87% saw AI-assisted or automated attempts to pass verification in the past 12 months
While large portions of respondents indicated suspected or confirmed AI misuse (35% and 32% respectively), an equally sizable group witnessed “automated/scripted behavior”. This is worth looking into because automated behavior doesn’t automatically mean attempted identity fraud, as discussed in the previous section.
Automated-looking behavior may come from fraud scripts, bots, or attack tools, but it may also come from password managers, accessibility tools, managed devices, support-assisted flows, or legitimate user-side automation.
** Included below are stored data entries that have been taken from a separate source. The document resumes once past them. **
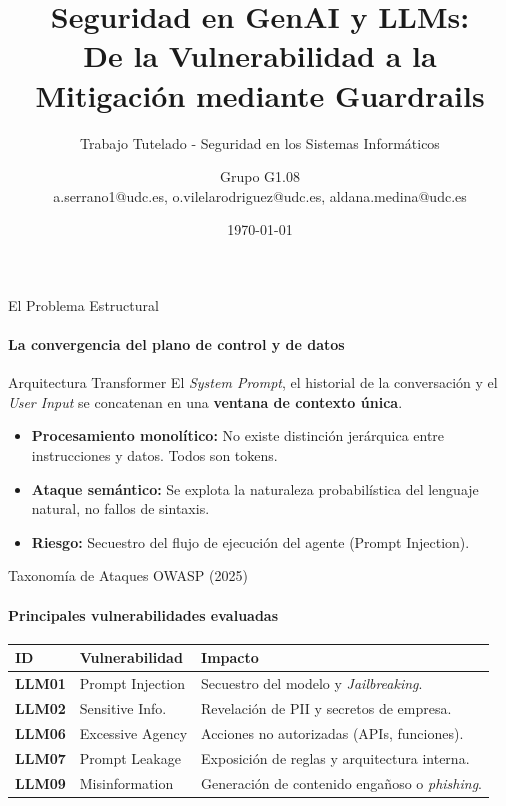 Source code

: \documentclass[aspectratio=169, 11pt]{beamer}
\title[Seguridad en LLMs]{Seguridad en GenAI y LLMs: \\ De la Vulnerabilidad a la Mitigación mediante Guardrails}
\subtitle{Trabajo Tutelado - Seguridad en los Sistemas Informáticos}
\author[Grupo GN]{Grupo G1.08 \\ \small a.serrano1@udc.es, o.vilelarodriguez@udc.es, aldana.medina@udc.es}
\institute[UDC]{Universidade da Coruña \\ Facultade de Informática}
\date{\today}
\begin{document}
\begin{frame}
    \titlepage
\end{frame}

\begin{frame}{El Problema Estructural}
    \framesubtitle{La convergencia del plano de control y de datos}
    
    \begin{block}{Arquitectura Transformer}
        El \textit{System Prompt}, el historial de la conversación y el \textit{User Input} se concatenan en una \textbf{ventana de contexto única}.
    \end{block}
    
    \vspace{0.5cm}
    \begin{itemize}
        \item \textbf{Procesamiento monolítico:} No existe distinción jerárquica entre instrucciones y datos. Todos son tokens.
        \item \textbf{Ataque semántico:} Se explota la naturaleza probabilística del lenguaje natural, no fallos de sintaxis.
        \item \textbf{Riesgo:} Secuestro del flujo de ejecución del agente (Prompt Injection).
    \end{itemize}
\end{frame}

\begin{frame}{Taxonomía de Ataques OWASP (2025)}
    \framesubtitle{Principales vulnerabilidades evaluadas}
    
    \begin{table}
        \centering
        \small
        \begin{tabular}{llp{7cm}}
            \toprule
            \textbf{ID} & \textbf{Vulnerabilidad} & \textbf{Impacto} \\
            \midrule
            \textbf{LLM01} & Prompt Injection & Secuestro del modelo y \textit{Jailbreaking}. \\
            \addlinespace
            \textbf{LLM02} & Sensitive Info. & Revelación de PII y secretos de empresa. \\
            \addlinespace
            \textbf{LLM06} & Excessive Agency & Acciones no autorizadas (APIs, funciones). \\
            \addlinespace
            \textbf{LLM07} & Prompt Leakage & Exposición de reglas y arquitectura interna. \\
            \addlinespace
            \textbf{LLM09} & Misinformation & Generación de contenido engañoso o \textit{phishing}. \\
            \bottomrule
        \end{tabular}
    \end{table}
\end{frame}
\end{document}
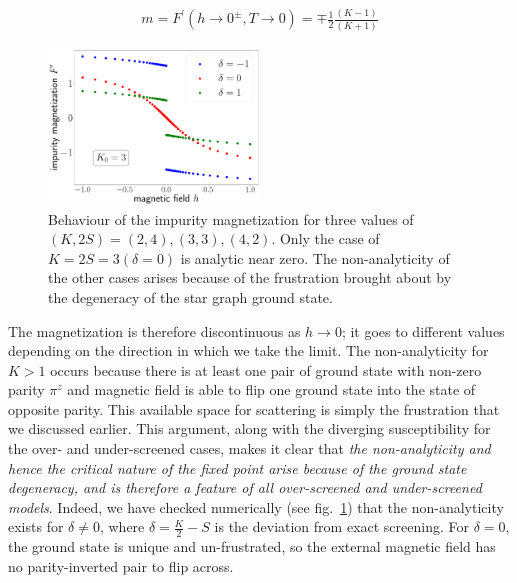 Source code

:\documentclass[reprint,prb,superscriptaddress]{revtex4-2}
\begin{document}
\begin{equation}\begin{aligned}
	m = F^\prime(h \to 0^\pm, T\to 0) = \mp \frac{1}{2}\frac{(K-1)}{(K+1)}
\end{aligned}\end{equation}
\begin{figure}[!htpb]
	\centering
	\includegraphics[width=0.5\textwidth]{../numerics/disc_mag_imp_gen.pdf}
	\caption{Behaviour of the impurity magnetization for three values of \(\left(K, 2S\right) = \left(2, 4\right), \left( 3,3 \right), \left(4, 2\right)  \). Only the case of \(K=2S=3 \left(\delta=0\right)\) is analytic near zero. The non-analyticity of the other cases arises because of the frustration brought about by the degeneracy of the star graph ground state.}
	\label{mag_crit}
\end{figure}

The magnetization is therefore discontinuous as \(h\to 0\); it goes to different values depending on the direction in which we take the limit. The non-analyticity for \(K>1\) occurs because there is at least one pair of ground state with non-zero parity \(\pi^z\) and magnetic field is able to flip one ground state into the state of opposite parity. This available space for scattering is simply the frustration that we discussed earlier. This argument, along with the diverging susceptibility for the over- and under-screened cases, makes it clear that \textit{the non-analyticity and hence the critical nature of the fixed point arise because of the ground state degeneracy, and is therefore a feature of all over-screened and under-screened  models}. Indeed, we have checked numerically (see fig.~\ref{mag_crit}) that the non-analyticity exists for \(\delta \neq 0\), where \(\delta = \frac{K}{2} - S\) is the deviation from exact screening. For \(\delta=0\), the ground state is unique and un-frustrated, so the external magnetic field has no parity-inverted pair to flip across.
\end{document}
And the big risk here lies in treating every such identity signal as either harmless or fraudulent too quickly.
That’s why KYC teams must make sure their IDV systems and review teams can label the difference between legitimate assistance, suspicious automation, synthetic evidence, and confirmed abuse.
This also changes vendor evaluation: IDV providers must be asked how they detect AI-generated documents, deepfake media, injection attacks, replayed biometrics, and scripted sessions, but also how those findings are recorded for analyst review and audit.
69% say AI-assisted tool use in IDV flows is common, but only 39% have clear visibility
As we discussed, AI use may include a genuine customer relying on accessibility software, translation tools, autofill, password managers, or other assistance. At the same time, it may also include a script, bot, fraud operator, or AI system helping someone submit synthetic identity evidence.
Given how common AI has become, limited visibility creates practical risk. If visibility is weak, legitimate assistance can be treated as suspicious, while risky automation can look like ordinary user behavior. Analysts may see odd timing, repeated retries, unusual capture behavior, or inconsistent evidence, but still lack enough context to decide whether the case should pass, fail, or go to manual review.
That’s why KYC teams should build a customer-side and external-actor AI-use taxonomy for IDV.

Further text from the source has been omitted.